The good book tells us that a prophet is without honor in his own country, but he is still a prophet. A prime example of that verity can be found in the aftermath of the California Supreme Court’s decision in Agins v. City of Tiburon, 24 Cal.3d 266 (1979). There, the court’s majority held that (notwithstanding the U.S. Supreme Court’s earlier decisions to the contrary), there would now be no such thing as a regulatory taking of property in California. An aggrieved owner’s remedy for confiscatory regulations would no longer be the just compensation specified in the Fifth Amendment. The only remedy would now be a petition for a writ of mandate invalidating the offending regulation, or perhaps declaratory relief where the unconstitutionality of the regulation appeared on its face. But no compensation. Needless to say, that message of extremism in land regulation was received in city halls across the state: would-be builders were now fair game.
The Agins holding was at first upheld by the U.S. Supreme Court on other grounds (lack of ripeness), but in 1978 it was expressly overruled in First English etc. Church v. County of Los Angeles, 482 U.S. 304 (1987) which held that the California Supreme Court had decided Agins incorrectly.
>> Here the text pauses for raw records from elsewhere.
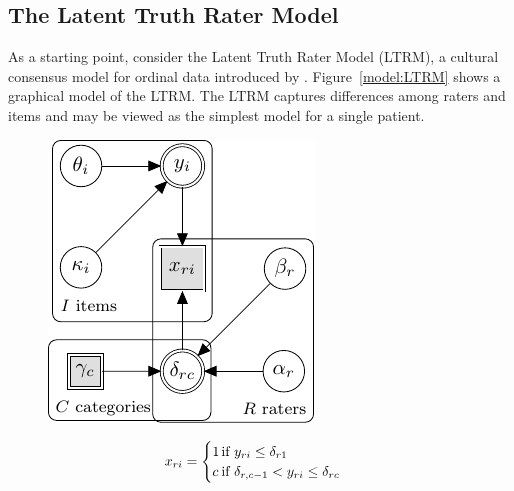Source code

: \documentclass[a4paper,usenames,dvipsnames]{article}
\begin{document}
\subsection*{The Latent Truth Rater Model}
As a starting point, consider the Latent Truth Rater Model (LTRM), a cultural consensus model for ordinal data introduced by \AB{}. Figure~\ref{model:LTRM} shows a graphical model of the LTRM. The LTRM captures differences among raters and items and may be viewed as the simplest model for a single patient.
\begin{figure}[!ht]
	\begin{minipage}{0.5\textwidth}
		\centering
		\includegraphics[width=\textwidth, page=7]{graphicalModels/graphicalModels.pdf}
		\end{minipage}\hfill
	\begin{minipage}{0.5\textwidth}
		{\normalsize
		\begin{align*}
			x_{\Irater\Iitem} &\assignment
			\begin{cases}
			1		&\hspace{-.3cm} \text{if } \Appraisal_{\Irater\Iitem} \leq \Threshold_{\Irater 1} \\
			\Incat	&\hspace{-.3cm} \text{if } \Threshold_{\Irater, \Incat-1} < \Appraisal_{\Irater\Iitem} \leq \Threshold_{\Irater\Incat} \\

\end{cases}
\end{align*}}
\end{minipage}
\end{figure}
\end{document}
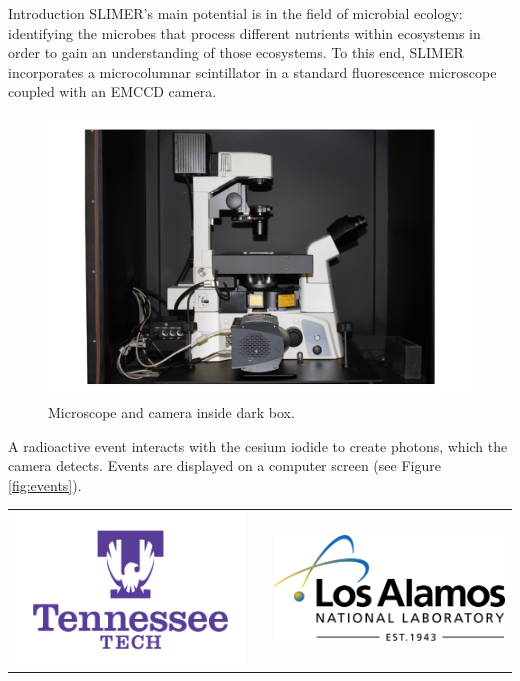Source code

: \documentclass[final]{beamer}
\newlength{\onecolwid}
\begin{document}
\begin{frame}[t]
\begin{columns}[t]
\begin{column}{\onecolwid}
\begin{block}{Introduction}
SLIMER's main potential is in the field of microbial ecology: identifying the microbes that process different nutrients within ecosystems in order to gain an understanding of those ecosystems. To this end, SLIMER incorporates a microcolumnar scintillator in a standard fluorescence microscope coupled with an EMCCD camera.

\hspace{1cm}

\begin{figure}
\includegraphics[width=\linewidth]{detector2.png}
\caption{Microscope and camera inside dark box.}
\end{figure}

A radioactive event interacts with the cesium iodide to create photons, which the camera detects. Events are displayed on a computer screen (see Figure \ref{fig:events}). 

\end{block}

\begin{center}
\begin{tabular}{ccc}
\includegraphics[width=0.3\linewidth]{TTU.png} & \hspace{3cm} & \includegraphics[width=0.3\linewidth]{lanl.png}
\end{tabular}
\end{center}


\end{column}
\end{columns}
\end{frame}
\end{document}
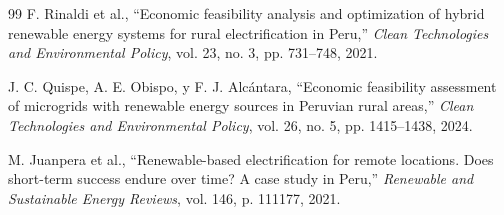 \begin{thebibliography}{99}
F. Rinaldi et al., ``Economic feasibility analysis and optimization of hybrid renewable energy systems for rural electrification in Peru,'' \textit{Clean Technologies and Environmental Policy}, vol. 23, no. 3, pp. 731--748, 2021.

J. C. Quispe, A. E. Obispo, y F. J. Alcántara, ``Economic feasibility assessment of microgrids with renewable energy sources in Peruvian rural areas,'' \textit{Clean Technologies and Environmental Policy}, vol. 26, no. 5, pp. 1415--1438, 2024.

M. Juanpera et al., ``Renewable-based electrification for remote locations. Does short-term success endure over time? A case study in Peru,'' \textit{Renewable and Sustainable Energy Reviews}, vol. 146, p. 111177, 2021.

\end{thebibliography}
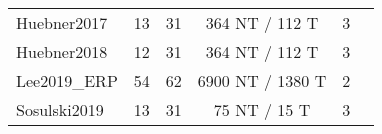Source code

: \documentclass[twocolumn]{article}
\begin{document}
\begin{table}[h]
\begin{tabular}{@{}lrrcrl@{}}
		Huebner2017    & 13                         & 31          & 364 NT / 112 T           & 3                          &                                          \\
		Huebner2018    & 12                         & 31          & 364 NT / 112 T           & 3                          &                                          \\
		Lee2019\_ERP   & 54                         & 62          & 6900 NT / 1380 T         & 2                          &                                          \\
		Sosulski2019   & 13                         & 31          & 75 NT / 15 T             & 3                          &                                          \\ \bottomrule
	\end{tabular}
\end{table}
\end{document}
That much is no news for takings law mavens. But in addition to the Agins majority opinion, there was a dissent by Justice William P. Clark, Jr.. In addition to disagreeing with the majority’s substantive holding on remedies, he also gave us a glimpse of the future. He predicted that if judicially tolerated, the kind of extreme land-use regulations exemplified by Agins would lead to a housing disaster in California.
As Clark put it, “Perhaps of greater concern is the consequence that Tiburon — and many other governmental agencies enacting similar land use plans — will price properties within their control out of reach of most people. Only the most wealthy will be able to afford purchase of and construction on lands in such areas. The environment which Tiburon seeks to preserve will disproportionately benefit that wealthy landowner, whose home will be surrounded by open space, unobstructed view and unpolluted atmosphere.” 24 Cal. 3d 283-284.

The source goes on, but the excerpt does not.